5.3. Kano-Based Requirement Classification
Based on the requirement attributes obtained from the above section and the difference in the satisfaction level of the user corresponding to different requirement attribute states, the different requirement attributes are mapped into a table using the calculation method mentioned in
Section 3, and the position of the requirement attribute in the table (shown in
Figure 6) is determined according to the largest value in the table. Finally, the category to which the requirement attribute belongs is obtained. In addition, we compare the classification results of the Kano model under our proposed PTM-based framework with the classification results produced by the Kano model as a baseline model using traditional NLP techniques and an approach that considers only three emotions. The results of the comparison are shown in
Table 3.
For instance, categorizing the camera as merely an “attractive” attribute by the baseline model is misguided. Essential photographic functionality is a basic expectation; its absence leads to consumer dissatisfaction. Similarly, a deficient smartphone operating system, despite some consumers’ lack of technical knowledge, inevitably results in dissatisfaction. Moreover, classifying signal strength as a “one-dimensional” attribute overlooks its fundamental importance. A poor signal not only compromises most services but also fundamentally detracts from the smartphone’s usability, rendering it a “must-be” attribute rather than an optional enhancement. This misclassification and others like it should be addressed to align more closely with practical consumer expectations. From the above classification results, we can see that the classification results of our proposed model are mostly in line with common sense, which is appropriate for the classification of certain segmented and imperceptible needs.
6. Conclusions
In this study, we introduced a pre-trained model (PTM)-based framework to enhance the classification of user requirements for product design, aiming to overcome the constraints of traditional classification methods. Our three-stage approach, consisting of requirement topic modeling, sentiment analysis, and Kano-based requirement classification, leverages the sophisticated capabilities of a PTM to improve the intricacies of user review analysis.

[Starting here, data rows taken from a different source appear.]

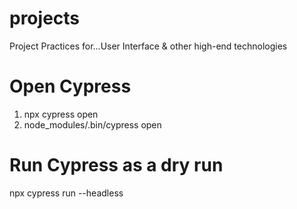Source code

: # projects
Project Practices for...User Interface & other high-end technologies 

# Open Cypress
1) npx cypress open
2) node_modules/.bin/cypress open

# Run Cypress as a dry run
npx cypress run --headless 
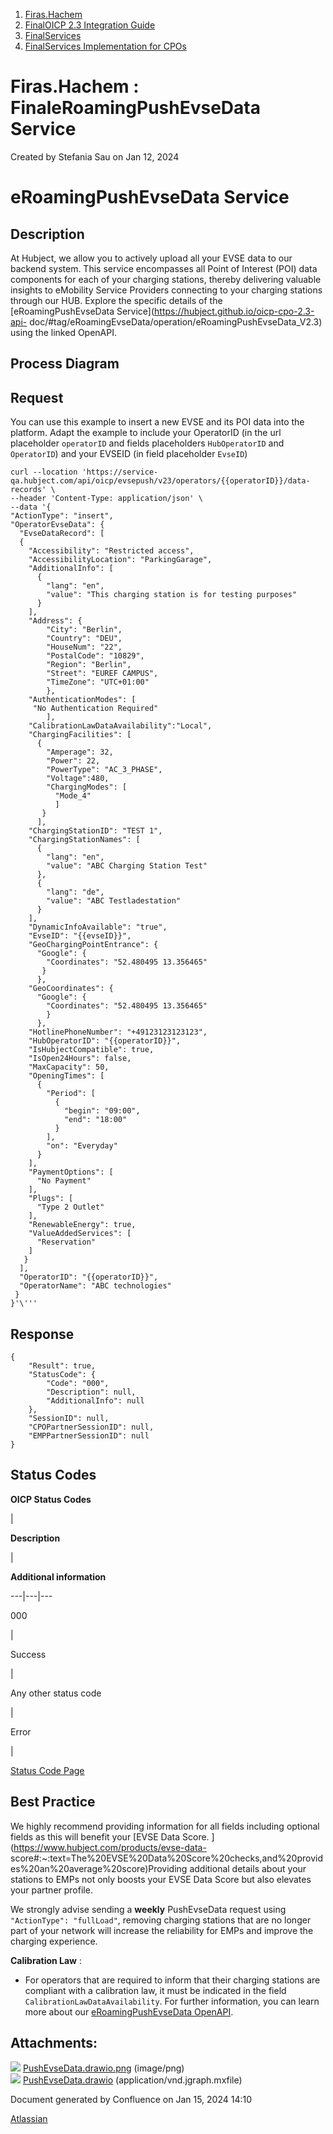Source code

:   1. [Firas.Hachem](index.html)
  2. [FinalOICP 2.3 Integration Guide](FinalOICP-2.3-Integration-Guide_3626500097.html)
  3. [FinalServices](FinalServices_3626500498.html)
  4. [FinalServices Implementation for CPOs](FinalServices-Implementation-for-CPOs_3626500540.html)

#  Firas.Hachem : FinaleRoamingPushEvseData Service

Created by  Stefania Sau on Jan 12, 2024

# eRoamingPushEvseData Service

## Description

At Hubject, we allow you to actively upload all your EVSE data to our backend
system. This service encompasses all Point of Interest (POI) data components
for each of your charging stations, thereby delivering valuable insights to
eMobility Service Providers connecting to your charging stations through our
HUB. Explore the specific details of the [eRoamingPushEvseData
Service](https://hubject.github.io/oicp-cpo-2.3-api-
doc/#tag/eRoamingEvseData/operation/eRoamingPushEvseData_V2.3) using the
linked OpenAPI.

## Process Diagram

## Request

You can use this example to insert a new EVSE and its POI data into the
platform. Adapt the example to include your OperatorID (in the url placeholder
`operatorID` and fields placeholders `HubOperatorID` and `OperatorID`) and
your EVSEID (in field placeholder `EvseID`)

    
    
    curl --location 'https://service-qa.hubject.com/api/oicp/evsepush/v23/operators/{{operatorID}}/data-records' \
    --header 'Content-Type: application/json' \
    --data '{
    "ActionType": "insert",
    "OperatorEvseData": {
      "EvseDataRecord": [
      {
        "Accessibility": "Restricted access",
        "AccessibilityLocation": "ParkingGarage",
        "AdditionalInfo": [
          {
            "lang": "en",
            "value": "This charging station is for testing purposes"
          }
        ],
        "Address": {
            "City": "Berlin",
            "Country": "DEU",
            "HouseNum": "22",
            "PostalCode": "10829",
            "Region": "Berlin",
            "Street": "EUREF CAMPUS",
            "TimeZone": "UTC+01:00"
            },
        "AuthenticationModes": [
         "No Authentication Required"
            ],
        "CalibrationLawDataAvailability":"Local",
        "ChargingFacilities": [
          {
            "Amperage": 32,
            "Power": 22,
            "PowerType": "AC_3_PHASE",
            "Voltage":480,
            "ChargingModes": [
              "Mode_4"
              ]
           }
          ],
        "ChargingStationID": "TEST 1",
        "ChargingStationNames": [
          {
            "lang": "en",
            "value": "ABC Charging Station Test"
          },
          {
            "lang": "de",
            "value": "ABC Testladestation"
          }
        ],
        "DynamicInfoAvailable": "true",
        "EvseID": "{{evseID}}",
        "GeoChargingPointEntrance": {
          "Google": {
            "Coordinates": "52.480495 13.356465"
           }
          },
        "GeoCoordinates": {
          "Google": {
            "Coordinates": "52.480495 13.356465"
            }
          },
        "HotlinePhoneNumber": "+49123123123123",
        "HubOperatorID": "{{operatorID}}",
        "IsHubjectCompatible": true,
        "IsOpen24Hours": false,
        "MaxCapacity": 50,
        "OpeningTimes": [
          {
            "Period": [
              {
                "begin": "09:00",
                "end": "18:00"
              }
            ],
            "on": "Everyday"
          }
        ],
        "PaymentOptions": [
          "No Payment"
        ],
        "Plugs": [
          "Type 2 Outlet"
        ],
        "RenewableEnergy": true,
        "ValueAddedServices": [
          "Reservation"
        ]
       }
      ],
      "OperatorID": "{{operatorID}}",
      "OperatorName": "ABC technologies"
     }
    }'\'''

## Response

    
    
    {
        "Result": true,
        "StatusCode": {
            "Code": "000",
            "Description": null,
            "AdditionalInfo": null
        },
        "SessionID": null,
        "CPOPartnerSessionID": null,
        "EMPPartnerSessionID": null
    }

## Status Codes

 **OICP Status Codes**

|

 **Description**

|

 **Additional information**  
  
---|---|---  
  
000

|

Success

|  
  
Any other status code

|

Error

|

[Status Code Page](FinalOICP-status-code_3626501182.html)  
  
## Best Practice

We highly recommend providing information for all fields including optional
fields as this will benefit your [EVSE Data Score.
](https://www.hubject.com/products/evse-data-
score#:~:text=The%20EVSE%20Data%20Score%20checks,and%20provides%20an%20average%20score)Providing
additional details about your stations to EMPs not only boosts your EVSE Data
Score but also elevates your partner profile.

We strongly advise sending a **weekly** PushEvseData request using
`"ActionType": "fullLoad"`, removing charging stations that are no longer part
of your network will increase the reliability for EMPs and improve the
charging experience.

 **Calibration Law** :

  * For operators that are required to inform that their charging stations are compliant with a calibration law, it must be indicated in the field `CalibrationLawDataAvailability`. For further information, you can learn more about our [eRoamingPushEvseData OpenAPI](https://hubject.github.io/oicp-cpo-2.3-api-doc/#tag/eRoamingEvseData/operation/eRoamingPushEvseData_V2.3).

## Attachments:

![](images/icons/bullet_blue.gif)
[PushEvseData.drawio.png](attachments/3626500589/3626500603.png) (image/png)  
![](images/icons/bullet_blue.gif)
[PushEvseData.drawio](attachments/3626500589/3626500606.drawio)
(application/vnd.jgraph.mxfile)  

Document generated by Confluence on Jan 15, 2024 14:10

[Atlassian](http://www.atlassian.com/)


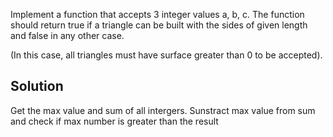 Implement a function that accepts 3 integer values a, b, c. The function should return true if a triangle can be built with the sides of given length and false in any other case.

(In this case, all triangles must have surface greater than 0 to be accepted).

## Solution
Get the max value and sum of all intergers. Sunstract max value from sum and check if max number is greater than the result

This methodology employed ERNIE 3.0-enhanced LDA for topic modeling and fine-tuned SKEP for sentiment analysis, and integrated these with the Kano model for final requirement categorization. Through rigorous experiments, we demonstrated that our approach surpasses the baseline models in accuracy and coherence, thereby providing more reliable data for subsequent stages. The comparative results, underscored by a comprehensive case study on smartphone reviews, confirmed the effectiveness of our framework, with a substantial improvement in aligning product features with user satisfaction levels.
Our work has several strengths, including a reduction in the dependency on extensive annotated data and the ability to capture subtle nuances in customer sentiments, which are often overlooked by simpler models. Furthermore, we addressed the limitations associated with manual data annotation and the generalizability of our approach across different domains.
For future research, we envision integrating the components of our framework to achieve an efficient end-to-end requirement classification pipeline. Another promising direction is to empirically validate the applicability of our framework across various product domains and expand its capabilities to encompass a broader spectrum of user-generated content. This holistic approach will inevitably provide a more nuanced understanding of user needs, contributing to the field of intelligent product design and customer satisfaction analysis.